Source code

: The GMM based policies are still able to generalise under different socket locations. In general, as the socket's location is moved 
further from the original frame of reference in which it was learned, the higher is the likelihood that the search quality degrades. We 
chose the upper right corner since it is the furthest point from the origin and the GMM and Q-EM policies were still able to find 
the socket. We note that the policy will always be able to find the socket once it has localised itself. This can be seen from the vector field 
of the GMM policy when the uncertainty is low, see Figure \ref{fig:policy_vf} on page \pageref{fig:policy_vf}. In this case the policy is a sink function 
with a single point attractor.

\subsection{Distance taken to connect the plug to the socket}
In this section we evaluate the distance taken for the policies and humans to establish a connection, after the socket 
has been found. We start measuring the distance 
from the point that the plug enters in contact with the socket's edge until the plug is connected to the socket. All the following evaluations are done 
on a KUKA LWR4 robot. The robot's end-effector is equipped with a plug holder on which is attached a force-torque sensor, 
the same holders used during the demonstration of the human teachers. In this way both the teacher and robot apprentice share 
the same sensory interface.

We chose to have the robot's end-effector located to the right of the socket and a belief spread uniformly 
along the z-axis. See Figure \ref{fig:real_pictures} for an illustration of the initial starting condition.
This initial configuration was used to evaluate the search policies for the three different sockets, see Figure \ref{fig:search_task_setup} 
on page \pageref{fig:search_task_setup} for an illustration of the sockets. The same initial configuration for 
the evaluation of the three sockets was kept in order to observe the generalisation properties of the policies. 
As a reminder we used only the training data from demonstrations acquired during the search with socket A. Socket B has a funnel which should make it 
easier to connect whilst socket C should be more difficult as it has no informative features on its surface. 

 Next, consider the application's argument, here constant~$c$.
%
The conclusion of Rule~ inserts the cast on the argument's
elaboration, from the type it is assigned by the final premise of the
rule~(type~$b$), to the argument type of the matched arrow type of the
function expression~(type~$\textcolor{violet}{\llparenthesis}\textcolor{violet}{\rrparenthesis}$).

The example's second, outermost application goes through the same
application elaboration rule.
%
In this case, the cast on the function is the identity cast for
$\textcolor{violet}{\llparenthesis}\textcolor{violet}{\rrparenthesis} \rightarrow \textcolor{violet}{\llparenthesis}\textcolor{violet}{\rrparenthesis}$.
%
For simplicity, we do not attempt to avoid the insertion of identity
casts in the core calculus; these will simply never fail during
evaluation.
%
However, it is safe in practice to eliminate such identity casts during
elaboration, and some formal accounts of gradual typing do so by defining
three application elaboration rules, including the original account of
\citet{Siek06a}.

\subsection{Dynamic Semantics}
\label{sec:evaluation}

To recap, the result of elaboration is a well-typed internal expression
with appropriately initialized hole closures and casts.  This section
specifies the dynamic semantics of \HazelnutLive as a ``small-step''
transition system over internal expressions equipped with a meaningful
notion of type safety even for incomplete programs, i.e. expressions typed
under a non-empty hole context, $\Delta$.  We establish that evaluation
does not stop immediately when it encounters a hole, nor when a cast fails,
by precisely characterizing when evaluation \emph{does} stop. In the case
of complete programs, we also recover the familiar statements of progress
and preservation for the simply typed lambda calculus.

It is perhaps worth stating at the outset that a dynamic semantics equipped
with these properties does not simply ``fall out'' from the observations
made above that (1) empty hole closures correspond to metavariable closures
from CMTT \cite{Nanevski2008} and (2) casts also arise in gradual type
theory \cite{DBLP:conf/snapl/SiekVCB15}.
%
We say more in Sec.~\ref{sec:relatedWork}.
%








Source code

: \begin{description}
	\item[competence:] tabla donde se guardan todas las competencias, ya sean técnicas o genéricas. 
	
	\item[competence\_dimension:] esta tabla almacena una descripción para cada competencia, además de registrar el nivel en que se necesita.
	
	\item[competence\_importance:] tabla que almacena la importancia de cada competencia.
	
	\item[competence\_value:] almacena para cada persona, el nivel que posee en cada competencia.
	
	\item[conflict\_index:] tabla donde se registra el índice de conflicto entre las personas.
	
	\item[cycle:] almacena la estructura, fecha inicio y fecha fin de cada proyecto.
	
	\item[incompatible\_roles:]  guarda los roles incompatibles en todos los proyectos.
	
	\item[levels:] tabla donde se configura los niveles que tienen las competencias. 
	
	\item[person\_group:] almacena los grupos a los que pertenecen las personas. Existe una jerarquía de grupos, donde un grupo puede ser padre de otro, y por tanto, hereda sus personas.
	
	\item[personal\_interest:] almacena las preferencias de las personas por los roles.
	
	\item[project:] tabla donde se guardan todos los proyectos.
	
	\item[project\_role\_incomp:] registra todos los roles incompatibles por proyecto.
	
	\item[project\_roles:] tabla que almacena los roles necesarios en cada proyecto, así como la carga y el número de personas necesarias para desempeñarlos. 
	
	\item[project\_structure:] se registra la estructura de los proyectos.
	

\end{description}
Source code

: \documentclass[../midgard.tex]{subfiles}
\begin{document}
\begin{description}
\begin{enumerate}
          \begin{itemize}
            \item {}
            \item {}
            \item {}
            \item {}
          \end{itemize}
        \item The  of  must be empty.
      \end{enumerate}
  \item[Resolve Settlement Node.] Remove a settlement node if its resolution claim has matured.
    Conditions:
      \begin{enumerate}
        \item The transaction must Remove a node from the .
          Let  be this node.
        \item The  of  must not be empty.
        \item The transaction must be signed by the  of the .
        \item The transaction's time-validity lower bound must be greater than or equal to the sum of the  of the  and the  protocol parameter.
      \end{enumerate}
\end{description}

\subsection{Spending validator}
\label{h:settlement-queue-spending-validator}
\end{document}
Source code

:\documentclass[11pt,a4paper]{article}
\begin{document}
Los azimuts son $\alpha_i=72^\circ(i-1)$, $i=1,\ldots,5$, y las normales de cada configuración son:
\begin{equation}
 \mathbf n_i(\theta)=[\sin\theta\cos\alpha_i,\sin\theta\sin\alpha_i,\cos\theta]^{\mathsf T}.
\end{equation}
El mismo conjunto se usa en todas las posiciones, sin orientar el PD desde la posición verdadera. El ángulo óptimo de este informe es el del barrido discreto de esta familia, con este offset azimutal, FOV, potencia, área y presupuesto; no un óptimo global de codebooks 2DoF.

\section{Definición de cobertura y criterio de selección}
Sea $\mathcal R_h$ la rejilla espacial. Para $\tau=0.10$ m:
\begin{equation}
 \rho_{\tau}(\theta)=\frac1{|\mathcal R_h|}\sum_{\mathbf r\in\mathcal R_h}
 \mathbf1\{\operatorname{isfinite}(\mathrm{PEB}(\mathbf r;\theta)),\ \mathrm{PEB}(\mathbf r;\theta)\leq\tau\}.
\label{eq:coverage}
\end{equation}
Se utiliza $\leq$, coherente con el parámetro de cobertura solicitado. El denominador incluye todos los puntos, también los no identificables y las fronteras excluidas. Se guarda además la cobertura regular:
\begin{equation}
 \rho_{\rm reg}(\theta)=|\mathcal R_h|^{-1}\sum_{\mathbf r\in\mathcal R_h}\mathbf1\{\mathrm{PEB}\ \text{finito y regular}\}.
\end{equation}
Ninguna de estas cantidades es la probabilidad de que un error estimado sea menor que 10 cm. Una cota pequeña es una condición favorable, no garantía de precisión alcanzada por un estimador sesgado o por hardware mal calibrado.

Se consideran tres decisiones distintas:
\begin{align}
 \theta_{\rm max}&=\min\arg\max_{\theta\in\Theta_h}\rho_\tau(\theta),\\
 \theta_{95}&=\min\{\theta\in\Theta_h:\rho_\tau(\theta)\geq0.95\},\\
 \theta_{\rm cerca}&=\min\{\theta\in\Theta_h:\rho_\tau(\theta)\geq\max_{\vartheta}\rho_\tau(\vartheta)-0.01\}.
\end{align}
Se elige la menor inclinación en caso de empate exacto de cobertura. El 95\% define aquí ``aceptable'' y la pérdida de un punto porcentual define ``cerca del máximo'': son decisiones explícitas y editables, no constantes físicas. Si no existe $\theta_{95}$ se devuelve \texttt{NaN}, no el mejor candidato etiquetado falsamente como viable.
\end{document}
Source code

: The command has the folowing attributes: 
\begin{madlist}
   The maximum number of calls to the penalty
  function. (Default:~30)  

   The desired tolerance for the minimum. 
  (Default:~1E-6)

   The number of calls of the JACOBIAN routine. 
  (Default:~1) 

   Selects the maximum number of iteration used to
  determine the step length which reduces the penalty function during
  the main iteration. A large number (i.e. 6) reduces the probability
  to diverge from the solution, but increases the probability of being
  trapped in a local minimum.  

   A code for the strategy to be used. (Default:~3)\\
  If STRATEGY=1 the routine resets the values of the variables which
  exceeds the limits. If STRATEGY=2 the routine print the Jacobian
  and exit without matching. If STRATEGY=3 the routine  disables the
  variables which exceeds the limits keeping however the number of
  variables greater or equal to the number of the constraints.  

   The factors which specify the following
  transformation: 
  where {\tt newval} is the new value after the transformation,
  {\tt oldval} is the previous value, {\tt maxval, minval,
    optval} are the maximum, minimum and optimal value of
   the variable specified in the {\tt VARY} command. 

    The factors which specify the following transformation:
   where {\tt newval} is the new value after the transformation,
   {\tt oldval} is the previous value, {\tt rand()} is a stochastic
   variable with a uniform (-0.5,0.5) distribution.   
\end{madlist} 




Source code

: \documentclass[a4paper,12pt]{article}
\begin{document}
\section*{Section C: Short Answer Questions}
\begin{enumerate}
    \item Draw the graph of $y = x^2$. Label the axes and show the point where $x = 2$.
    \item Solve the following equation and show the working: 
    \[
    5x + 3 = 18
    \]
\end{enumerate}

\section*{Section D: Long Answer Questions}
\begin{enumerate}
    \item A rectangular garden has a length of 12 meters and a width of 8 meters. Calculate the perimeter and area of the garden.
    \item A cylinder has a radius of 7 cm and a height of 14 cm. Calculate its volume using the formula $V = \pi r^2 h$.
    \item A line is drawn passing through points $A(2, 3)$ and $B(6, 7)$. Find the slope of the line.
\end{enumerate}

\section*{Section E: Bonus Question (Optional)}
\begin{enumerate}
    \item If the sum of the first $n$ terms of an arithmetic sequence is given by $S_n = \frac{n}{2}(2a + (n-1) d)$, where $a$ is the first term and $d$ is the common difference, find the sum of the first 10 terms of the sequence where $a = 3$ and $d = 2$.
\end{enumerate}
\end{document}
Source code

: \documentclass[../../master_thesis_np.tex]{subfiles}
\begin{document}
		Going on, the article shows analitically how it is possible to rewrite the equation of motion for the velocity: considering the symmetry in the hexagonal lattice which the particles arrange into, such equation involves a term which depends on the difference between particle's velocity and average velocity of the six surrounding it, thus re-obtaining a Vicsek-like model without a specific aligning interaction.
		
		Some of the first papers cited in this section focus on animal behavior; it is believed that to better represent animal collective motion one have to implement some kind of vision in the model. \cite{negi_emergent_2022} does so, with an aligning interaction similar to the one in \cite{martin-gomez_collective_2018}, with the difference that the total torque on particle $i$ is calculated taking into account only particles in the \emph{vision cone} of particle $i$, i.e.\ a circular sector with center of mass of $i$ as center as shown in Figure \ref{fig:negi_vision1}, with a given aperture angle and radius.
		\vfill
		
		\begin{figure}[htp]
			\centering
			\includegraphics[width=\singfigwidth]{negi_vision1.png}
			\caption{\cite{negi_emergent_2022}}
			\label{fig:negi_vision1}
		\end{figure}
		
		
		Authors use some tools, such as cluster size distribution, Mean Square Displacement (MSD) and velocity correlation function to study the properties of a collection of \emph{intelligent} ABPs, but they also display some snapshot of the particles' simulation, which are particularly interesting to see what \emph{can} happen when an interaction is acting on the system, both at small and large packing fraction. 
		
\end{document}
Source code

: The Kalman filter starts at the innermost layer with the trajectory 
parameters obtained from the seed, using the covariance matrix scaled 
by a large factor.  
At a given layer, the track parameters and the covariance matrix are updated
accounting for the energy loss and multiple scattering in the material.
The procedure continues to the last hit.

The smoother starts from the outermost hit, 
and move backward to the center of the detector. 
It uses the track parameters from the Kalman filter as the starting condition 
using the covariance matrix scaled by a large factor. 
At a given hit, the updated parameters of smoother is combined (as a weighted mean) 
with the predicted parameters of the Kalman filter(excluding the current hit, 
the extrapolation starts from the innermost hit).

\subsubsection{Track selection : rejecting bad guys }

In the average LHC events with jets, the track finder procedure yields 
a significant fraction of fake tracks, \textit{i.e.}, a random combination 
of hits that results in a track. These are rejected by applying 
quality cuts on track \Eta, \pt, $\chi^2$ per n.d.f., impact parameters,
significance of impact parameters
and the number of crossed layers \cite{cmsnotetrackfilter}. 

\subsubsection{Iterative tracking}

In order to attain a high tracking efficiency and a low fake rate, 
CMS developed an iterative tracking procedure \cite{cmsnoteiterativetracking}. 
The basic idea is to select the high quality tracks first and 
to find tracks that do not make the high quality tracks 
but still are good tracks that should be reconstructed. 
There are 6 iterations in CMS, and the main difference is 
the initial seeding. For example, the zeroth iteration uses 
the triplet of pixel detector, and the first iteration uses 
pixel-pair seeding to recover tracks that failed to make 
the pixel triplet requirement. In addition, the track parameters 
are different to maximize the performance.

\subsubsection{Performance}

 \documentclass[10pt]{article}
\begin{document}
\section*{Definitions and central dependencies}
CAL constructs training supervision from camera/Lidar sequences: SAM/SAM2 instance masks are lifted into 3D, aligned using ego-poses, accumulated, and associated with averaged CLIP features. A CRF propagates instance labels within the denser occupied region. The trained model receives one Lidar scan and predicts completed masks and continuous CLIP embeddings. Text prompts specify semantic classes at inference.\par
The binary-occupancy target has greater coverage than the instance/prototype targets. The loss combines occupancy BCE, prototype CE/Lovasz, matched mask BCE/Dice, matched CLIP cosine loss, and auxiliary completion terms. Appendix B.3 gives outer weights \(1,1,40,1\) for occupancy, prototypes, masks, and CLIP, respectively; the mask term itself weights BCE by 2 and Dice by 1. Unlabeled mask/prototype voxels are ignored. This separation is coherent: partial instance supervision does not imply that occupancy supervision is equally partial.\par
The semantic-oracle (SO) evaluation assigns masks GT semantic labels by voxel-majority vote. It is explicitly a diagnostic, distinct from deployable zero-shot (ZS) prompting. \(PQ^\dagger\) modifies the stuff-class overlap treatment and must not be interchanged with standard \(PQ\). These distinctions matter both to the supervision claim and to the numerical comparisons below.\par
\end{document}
================
• Task objective
Find every line in the records above that holds the word "previous", and copy each one.

• Solution to this exercise
  {\tt oldval} is the previous value, {\tt maxval, minval,
   {\tt oldval} is the previous value, {\tt rand()} is a stochastic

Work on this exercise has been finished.